== Record set ==
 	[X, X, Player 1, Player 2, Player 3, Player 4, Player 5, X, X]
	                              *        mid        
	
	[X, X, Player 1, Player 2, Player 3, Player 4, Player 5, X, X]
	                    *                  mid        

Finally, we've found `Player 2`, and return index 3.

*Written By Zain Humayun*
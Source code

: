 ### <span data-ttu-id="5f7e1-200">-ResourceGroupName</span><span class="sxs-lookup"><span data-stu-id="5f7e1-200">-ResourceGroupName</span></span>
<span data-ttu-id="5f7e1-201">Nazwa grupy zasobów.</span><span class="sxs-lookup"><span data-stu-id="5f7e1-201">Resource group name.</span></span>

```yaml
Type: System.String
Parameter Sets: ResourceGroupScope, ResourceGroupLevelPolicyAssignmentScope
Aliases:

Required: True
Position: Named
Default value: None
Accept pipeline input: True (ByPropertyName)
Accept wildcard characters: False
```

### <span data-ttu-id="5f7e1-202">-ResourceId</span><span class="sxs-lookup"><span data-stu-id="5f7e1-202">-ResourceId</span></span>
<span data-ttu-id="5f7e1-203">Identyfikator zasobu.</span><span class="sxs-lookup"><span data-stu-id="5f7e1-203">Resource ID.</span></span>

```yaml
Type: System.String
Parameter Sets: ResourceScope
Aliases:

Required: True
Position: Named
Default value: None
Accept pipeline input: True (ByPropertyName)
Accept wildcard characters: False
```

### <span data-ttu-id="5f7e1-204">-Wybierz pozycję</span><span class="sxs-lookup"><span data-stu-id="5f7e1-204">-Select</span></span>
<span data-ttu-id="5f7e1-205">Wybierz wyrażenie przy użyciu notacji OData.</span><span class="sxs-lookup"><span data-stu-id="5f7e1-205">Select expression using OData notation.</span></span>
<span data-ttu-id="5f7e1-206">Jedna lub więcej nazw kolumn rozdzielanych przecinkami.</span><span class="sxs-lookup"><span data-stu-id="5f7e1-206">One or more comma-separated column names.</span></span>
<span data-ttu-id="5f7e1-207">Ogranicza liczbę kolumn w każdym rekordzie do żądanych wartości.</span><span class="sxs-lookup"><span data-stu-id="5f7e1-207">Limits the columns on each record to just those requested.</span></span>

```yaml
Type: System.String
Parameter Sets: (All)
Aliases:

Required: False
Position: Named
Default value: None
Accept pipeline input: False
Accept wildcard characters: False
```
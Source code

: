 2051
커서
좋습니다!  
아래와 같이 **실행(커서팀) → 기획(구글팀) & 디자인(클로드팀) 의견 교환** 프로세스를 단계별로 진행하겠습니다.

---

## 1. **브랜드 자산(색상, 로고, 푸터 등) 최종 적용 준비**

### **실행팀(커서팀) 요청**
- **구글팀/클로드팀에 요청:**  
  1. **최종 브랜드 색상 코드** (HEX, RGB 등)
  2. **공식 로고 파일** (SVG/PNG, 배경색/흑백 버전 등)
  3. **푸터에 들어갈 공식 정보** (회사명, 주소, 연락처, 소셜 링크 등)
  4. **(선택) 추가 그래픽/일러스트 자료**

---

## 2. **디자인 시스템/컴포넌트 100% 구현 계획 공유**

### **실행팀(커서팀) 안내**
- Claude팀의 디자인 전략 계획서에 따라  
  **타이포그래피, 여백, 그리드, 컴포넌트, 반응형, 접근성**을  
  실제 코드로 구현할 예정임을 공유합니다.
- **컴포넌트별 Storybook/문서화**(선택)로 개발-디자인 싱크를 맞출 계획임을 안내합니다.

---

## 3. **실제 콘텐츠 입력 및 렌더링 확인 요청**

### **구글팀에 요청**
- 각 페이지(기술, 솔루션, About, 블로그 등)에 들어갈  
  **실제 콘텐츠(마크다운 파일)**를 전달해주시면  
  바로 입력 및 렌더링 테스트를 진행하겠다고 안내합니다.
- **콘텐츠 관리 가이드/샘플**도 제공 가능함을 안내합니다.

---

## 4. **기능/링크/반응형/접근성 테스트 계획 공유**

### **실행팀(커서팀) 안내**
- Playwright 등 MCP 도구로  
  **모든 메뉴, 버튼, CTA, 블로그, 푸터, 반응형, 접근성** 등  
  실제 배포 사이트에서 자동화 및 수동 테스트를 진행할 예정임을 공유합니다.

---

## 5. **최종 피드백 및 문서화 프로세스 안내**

== Work instructions ==
Everything from the line that contains "아래와 같이 **실행(커서팀)" to the last line of the records, restated word for word, is the required output.

== Solution to this problem ==
아래와 같이 **실행(커서팀) → 기획(구글팀) & 디자인(클로드팀) 의견 교환** 프로세스를 단계별로 진행하겠습니다.

---

## 1. **브랜드 자산(색상, 로고, 푸터 등) 최종 적용 준비**

### **실행팀(커서팀) 요청**
- **구글팀/클로드팀에 요청:**  
  1. **최종 브랜드 색상 코드** (HEX, RGB 등)
  2. **공식 로고 파일** (SVG/PNG, 배경색/흑백 버전 등)
  3. **푸터에 들어갈 공식 정보** (회사명, 주소, 연락처, 소셜 링크 등)
  4. **(선택) 추가 그래픽/일러스트 자료**

---

## 2. **디자인 시스템/컴포넌트 100% 구현 계획 공유**

### **실행팀(커서팀) 안내**
- Claude팀의 디자인 전략 계획서에 따라  
  **타이포그래피, 여백, 그리드, 컴포넌트, 반응형, 접근성**을  
  실제 코드로 구현할 예정임을 공유합니다.
- **컴포넌트별 Storybook/문서화**(선택)로 개발-디자인 싱크를 맞출 계획임을 안내합니다.

---

## 3. **실제 콘텐츠 입력 및 렌더링 확인 요청**

### **구글팀에 요청**
- 각 페이지(기술, 솔루션, About, 블로그 등)에 들어갈  
  **실제 콘텐츠(마크다운 파일)**를 전달해주시면  
  바로 입력 및 렌더링 테스트를 진행하겠다고 안내합니다.
- **콘텐츠 관리 가이드/샘플**도 제공 가능함을 안내합니다.

---

## 4. **기능/링크/반응형/접근성 테스트 계획 공유**

### **실행팀(커서팀) 안내**
- Playwright 등 MCP 도구로  
  **모든 메뉴, 버튼, CTA, 블로그, 푸터, 반응형, 접근성** 등  
  실제 배포 사이트에서 자동화 및 수동 테스트를 진행할 예정임을 공유합니다.

---

## 5. **최종 피드백 및 문서화 프로세스 안내**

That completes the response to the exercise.